The second provision focused on objections to last-minute provisions added by the Energy and Commerce Committee that would have awarded rebates to public utilities, which are also free to use ratepayer (customer) dollars to invest in EV charging stations. This effectively allows them to “double dip” giving the utilities an excessive advantage over private sector investments in EV technology.

Currently, in a simplified form, the utility determines the infrastructure, maintenance and operational costs to generate electricity, and the state regulatory board allows them to set rates for their customers based on those costs. That means the costs of developing infrastructure to support EV charging could be added to ratepayer costs for consumer and commercial services if approved by regulatory boards. Industry marketers and retailers, on the other hand, must risk their own resources with no guaranteed return.

 

Making Charging Pay Off

“There’s a long on-ramp to profitability with respect to EV charging, but that’s fine,” said David Fialkov, NATSO’s executive vice president of government affairs. “It’s not uncommon for marketers to make investments with an expectation that they won’t start making money on them for a while down the road. That has been a problem, but the lack of a viable business model that they can have confidence will result in a return on their investment is the primary hurdle.”

Giving the utility sector a leg up on developing the new market, including the retail environment, only adds to that uncertainty and makes the hurdle that much higher.

“Assume you’ve got the vehicles consumers actually embrace, and they are comfortable with EV charging,” Anderson said. “The reality is there are still impediments for investing in EV charging, and that’s where we’ve been working. You need to be able to charge for charging and not be regulated like a utility. You need to make sure there’s an even playing field with utilities and other players who want to get into the marketplace and not giving preferential treatment to one business sector over another. Then you’ve got to look at the cost of electricity, so we have a known price to pass those costs along to our customers. We don’t have that ability with electricity, particularly if we’re going to compete against a utility who also wants to get into that space.”

While there are industry objections to existing utility customers funding retail-focused EV developments, that does not mean that there are necessarily objections to utilities taking advantage of such opportunities to enhance the grid required to provide energy to either homes or retail sites to support electrification.

“The core competency of the utility sector is to enhance the grid and transmission capacity, distribution and storage,” said Fialkov. “The reason that utilities are regulated is because that model is the most efficient way of providing that service. They should get all the grant money they need to do that. They should be able to charge their ratepayers more money to do that. But that is fundamentally different than owning and operating a charging station and selling transportation energy to a driver.”

Obviously, ratepayers might have some thoughts on the issue if their monthly bills see a notable increase.
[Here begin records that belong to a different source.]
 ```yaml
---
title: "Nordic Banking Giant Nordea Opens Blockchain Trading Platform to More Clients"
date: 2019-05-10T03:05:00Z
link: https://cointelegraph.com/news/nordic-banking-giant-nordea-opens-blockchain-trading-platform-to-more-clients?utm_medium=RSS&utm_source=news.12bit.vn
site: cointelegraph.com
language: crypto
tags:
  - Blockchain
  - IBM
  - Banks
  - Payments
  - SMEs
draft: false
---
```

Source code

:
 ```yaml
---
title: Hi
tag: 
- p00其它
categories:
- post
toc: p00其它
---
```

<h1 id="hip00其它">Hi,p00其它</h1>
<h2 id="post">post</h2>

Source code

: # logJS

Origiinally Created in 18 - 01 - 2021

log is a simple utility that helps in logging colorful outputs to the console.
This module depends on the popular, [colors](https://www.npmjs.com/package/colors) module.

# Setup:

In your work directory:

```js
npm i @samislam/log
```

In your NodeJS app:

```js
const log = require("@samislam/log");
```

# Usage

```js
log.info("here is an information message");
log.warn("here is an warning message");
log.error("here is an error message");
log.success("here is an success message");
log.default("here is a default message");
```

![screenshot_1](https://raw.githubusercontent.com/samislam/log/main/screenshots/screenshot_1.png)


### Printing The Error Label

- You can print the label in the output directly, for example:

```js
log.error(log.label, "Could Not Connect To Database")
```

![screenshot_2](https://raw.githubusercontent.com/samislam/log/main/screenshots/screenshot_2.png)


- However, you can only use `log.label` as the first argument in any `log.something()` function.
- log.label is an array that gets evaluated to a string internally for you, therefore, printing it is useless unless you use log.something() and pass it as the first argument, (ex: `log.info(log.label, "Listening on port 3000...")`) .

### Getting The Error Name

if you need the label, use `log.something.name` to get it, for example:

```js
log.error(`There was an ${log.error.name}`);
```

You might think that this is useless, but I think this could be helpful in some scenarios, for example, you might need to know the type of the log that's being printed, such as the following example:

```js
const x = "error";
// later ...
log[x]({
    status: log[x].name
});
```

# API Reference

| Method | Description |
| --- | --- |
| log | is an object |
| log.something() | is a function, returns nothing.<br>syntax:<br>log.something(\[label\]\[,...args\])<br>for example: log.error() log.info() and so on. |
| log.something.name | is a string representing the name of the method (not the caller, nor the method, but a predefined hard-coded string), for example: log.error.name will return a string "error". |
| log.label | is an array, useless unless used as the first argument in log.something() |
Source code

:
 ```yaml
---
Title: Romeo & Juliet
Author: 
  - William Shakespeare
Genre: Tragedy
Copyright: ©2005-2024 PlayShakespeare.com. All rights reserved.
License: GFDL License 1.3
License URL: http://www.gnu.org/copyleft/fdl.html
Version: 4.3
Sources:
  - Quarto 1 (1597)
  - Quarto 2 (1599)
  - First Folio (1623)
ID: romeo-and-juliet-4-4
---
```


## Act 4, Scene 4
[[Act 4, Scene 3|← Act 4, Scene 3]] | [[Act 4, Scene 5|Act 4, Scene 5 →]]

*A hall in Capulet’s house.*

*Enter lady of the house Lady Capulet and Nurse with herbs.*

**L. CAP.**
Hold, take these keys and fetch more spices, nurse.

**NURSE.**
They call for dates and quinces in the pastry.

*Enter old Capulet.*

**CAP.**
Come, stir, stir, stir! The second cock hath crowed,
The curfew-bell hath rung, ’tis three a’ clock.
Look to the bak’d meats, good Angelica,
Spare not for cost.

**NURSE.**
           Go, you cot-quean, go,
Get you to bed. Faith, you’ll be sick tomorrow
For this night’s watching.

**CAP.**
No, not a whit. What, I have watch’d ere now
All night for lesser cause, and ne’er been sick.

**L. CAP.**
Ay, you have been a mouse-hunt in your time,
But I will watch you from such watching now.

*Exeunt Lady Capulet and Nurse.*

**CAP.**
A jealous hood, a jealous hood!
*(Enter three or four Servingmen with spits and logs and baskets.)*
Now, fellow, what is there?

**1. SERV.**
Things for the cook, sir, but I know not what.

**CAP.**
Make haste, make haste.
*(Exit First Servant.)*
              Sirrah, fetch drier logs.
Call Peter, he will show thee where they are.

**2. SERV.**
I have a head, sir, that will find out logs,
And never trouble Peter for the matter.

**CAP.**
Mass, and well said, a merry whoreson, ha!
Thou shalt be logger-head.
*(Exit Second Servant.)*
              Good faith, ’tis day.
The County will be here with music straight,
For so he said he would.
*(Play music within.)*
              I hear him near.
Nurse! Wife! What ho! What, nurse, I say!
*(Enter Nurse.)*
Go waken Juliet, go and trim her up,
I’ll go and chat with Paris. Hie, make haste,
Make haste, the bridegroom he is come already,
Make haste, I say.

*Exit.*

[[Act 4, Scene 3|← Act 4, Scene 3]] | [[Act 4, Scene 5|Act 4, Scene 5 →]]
One thing that is becoming readily apparent is just how far the charging infrastructure needs to develop before EV drivers remotely enjoy the same certainties and conveniences associated with liquid fuel vehicles today. These are important, foundational issues concerning the players who will be providing charging at the various touchpoints from the home to a convenience store or travel plaza, and how that will impact the customer.

“The environmental community has a lot of negative things to say about gasoline and diesel,” said Fialkov. “But if you look at the markets where those products are sold, they’re extraordinarily efficient and good for keeping prices low. This is something that one would think the environmental community would be trying to harness and replicate with respect to alternative solutions. And there are ways to do that.”